Systemic Delivery of a Dual PI3K/mTOR Inhibitor More Effective than Topical Delivery in Preventing Anal Carcinogenesis in an HPV Transgenic Mouse Model

Abstract

Introduction: Anal dysplasia is a growing health concern that over time can result in squamous cell carcinoma (SqCC) of the anus. In this study, we compare a topical versus systemic (oral) administration of LY3023414, a dual PI3K/mTOR inhibitor, to prevent anal carcinogenesis in a Human Papillomavirus (HPV) mouse model of anal cancer.

Materials and methods: K14E6/E7 transgenic mice were used to model HPV-induced anal carcinogenesis. Mice with varying starting anal histologies (normal histology, low-grade, and high-grade anal dysplasia) were treated topically at the anus or systemically via oral gavage with LY3023414 with or without topical carcinogen for 20 weeks. Mice were monitored for overt anal tumor development and anal tissue was assessed for histology and markers of PI3K and mTOR activity (pAKT and pS6, respectively).

Results: LY3023414 treatment, regardless of the mode of delivery, significantly decreased overt tumor development in mice starting with normal histology and low-grade anal dysplasia. Systemic LY3023414 treatment was more effective in delaying tumor onset than topical treatment. Mice treated with systemic LY3023414 had significantly reduced rates of anal SqCC when starting with normal and low-grade anal dysplasia compared to topical treatment. Topical treatment was only effective in reducing SqCC in the setting of low-grade dysplasia. LY3023414 inhibition of pAKT and pS6 expression varied with starting histology. Neither treatment mode was effective in the setting of high-grade anal dysplasia.

Conclusion: Systemic LY3023414 treatment was more effective than topical application in delaying the progression of normal anal histology and low-grade dysplasia to anal cancer in HPV-associated mice.

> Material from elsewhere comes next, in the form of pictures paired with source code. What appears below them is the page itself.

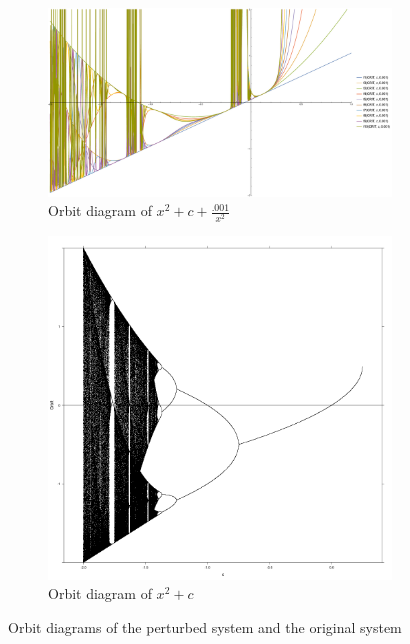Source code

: 		\begin{figure}[h]
			\centering
			\begin{subfigure}[b]{0.5\textwidth}
					\includegraphics[width=\textwidth]{./img/pert}
					\caption{Orbit diagram of $x^2 + c + \frac{.001}{x^2}$}
					\label{pert}
			\end{subfigure}%
			\begin{subfigure}[b]{0.5\textwidth}
					\includegraphics[width=\textwidth]{./img/orig}
					\caption{Orbit diagram of $x^2 + c$}
					\label{stand}%
			\end{subfigure}
			\caption{Orbit diagrams of the perturbed system and the original system}\label{fig:orbits}
		\end{figure}

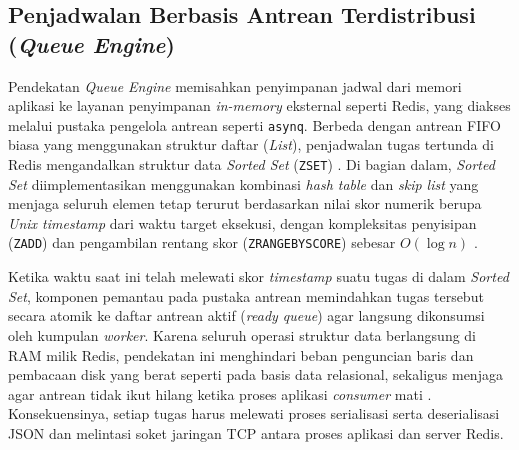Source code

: \subsection{Penjadwalan Berbasis Antrean Terdistribusi (\textit{Queue Engine})} \label{II.Teori_Queue}
Pendekatan \textit{Queue Engine} memisahkan penyimpanan jadwal dari memori aplikasi ke layanan penyimpanan \textit{in-memory} eksternal seperti Redis, yang diakses melalui pustaka pengelola antrean seperti \texttt{asynq}. Berbeda dengan antrean FIFO biasa yang menggunakan struktur daftar (\textit{List}), penjadwalan tugas tertunda di Redis mengandalkan struktur data \textit{Sorted Set} (\texttt{ZSET}) \cite{carlson2013redis}. Di bagian dalam, \textit{Sorted Set} diimplementasikan menggunakan kombinasi \textit{hash table} dan \textit{skip list} yang menjaga seluruh elemen tetap terurut berdasarkan nilai skor numerik berupa \textit{Unix timestamp} dari waktu target eksekusi, dengan kompleksitas penyisipan (\texttt{ZADD}) dan pengambilan rentang skor (\texttt{ZRANGEBYSCORE}) sebesar $O(\log n)$ \cite{carlson2013redis}. \par

Ketika waktu saat ini telah melewati skor \textit{timestamp} suatu tugas di dalam \textit{Sorted Set}, komponen pemantau pada pustaka antrean memindahkan tugas tersebut secara atomik ke daftar antrean aktif (\textit{ready queue}) agar langsung dikonsumsi oleh kumpulan \textit{worker}. Karena seluruh operasi struktur data berlangsung di RAM milik Redis, pendekatan ini menghindari beban penguncian baris dan pembacaan disk yang berat seperti pada basis data relasional, sekaligus menjaga agar antrean tidak ikut hilang ketika proses aplikasi \textit{consumer} mati \cite{maharjan2023benchmarking, levin2024unleashing}. Konsekuensinya, setiap tugas harus melewati proses serialisasi serta deserialisasi JSON dan melintasi soket jaringan TCP antara proses aplikasi dan server Redis. \par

Keywords: Anal cancer; Anal dysplasia; Dual PI3K/mTOR inhibitor; LY3023414; Squamous cell carcinoma of the anus.

Figure 1:

The percentage of K14E6/E7 mice in each treatment group that developed overt anal tumors at any point during the 20-week period treatment. The notation * represents statistical significance (p <0.05) between groups. A. Mice that began treatment at 5 weeks of age/ normal anal histology. B. Mice that began treatment at 15 weeks of age/ low-grade anal dysplasia. C. Mice that began treatment at 25 weeks of age/ high-grade anal dysplasia.

Figure 2:

Tumor-free survival as assessed by Kaplan Meyer survival analysis over the 20-week treatment period. A. Mice that began treatment at 5 weeks of age/ normal anal histology. The green-purple-black line shows where no treatment, topical LY3023414-only, and systemic LY3023414-only groups overlap. Statistical significance (p <0.05) was achieved between groups: DMBA-only and systemic LY3023414 + DMBA (red and yellow lines, respectively) and DMBA-only and topical LY3023414 + DMBA groups (red and blue lines, respectively). B. Mice that began treatment at 15 weeks of age/ low-grade anal dysplasia. The green-black line shows where no treatment and systemic LY3023414-only groups overlap. Statistical significance (p <0.05) was achieved between groups: DMBA-only and systemic LY3023414 + DMBA (red and yellow lines, respectively) and DMBA-only and topical LY3023414 + DMBA groups (red and blue lines, respectively) C. Mice that began treatment at 25 weeks of age/ high-grade anal dysplasia. The purple-black line shows where topical LY3023414-only and systemic LY3023414-only groups overlap.

Figure 3:

The percentage of K14E6/E7 mice that developed squamous cell carcinoma (SqCC) of the anus in each treatment group at the end of the 20-week treatment period as assessed by histology: H&E-stained anal tissue. The notation * represents statistical significance (p < 0.05) between groups. A. Mice that began treatment at 5 weeks of age/ normal anal histology. B. Mice that began treatment at 15 weeks of age/ low-grade anal dysplasia. C. Mice that began treatment at 25 weeks of age/high-grade anal dysplasia.

Figure 4:

Mean pAKT and pS6 protein expression, markers of PI3K and mTOR activity respectively, quantified via immunohistochemical staining sections of K14E6/E7 mice anal tissue. Mean ± standard deviation values are reported in the RawIntDen/Area (raw integrated density/area). The notation * represents statistical significance (p < 0.05). A, B. Mice that began treatment at 5 weeks of age/ normal anal histology. C, D. Mice that began treatment at 15 weeks of age/ low-grade anal dysplasia. E, F. Mice that began treatment at 25 weeks of age/ high-grade anal dysplasia.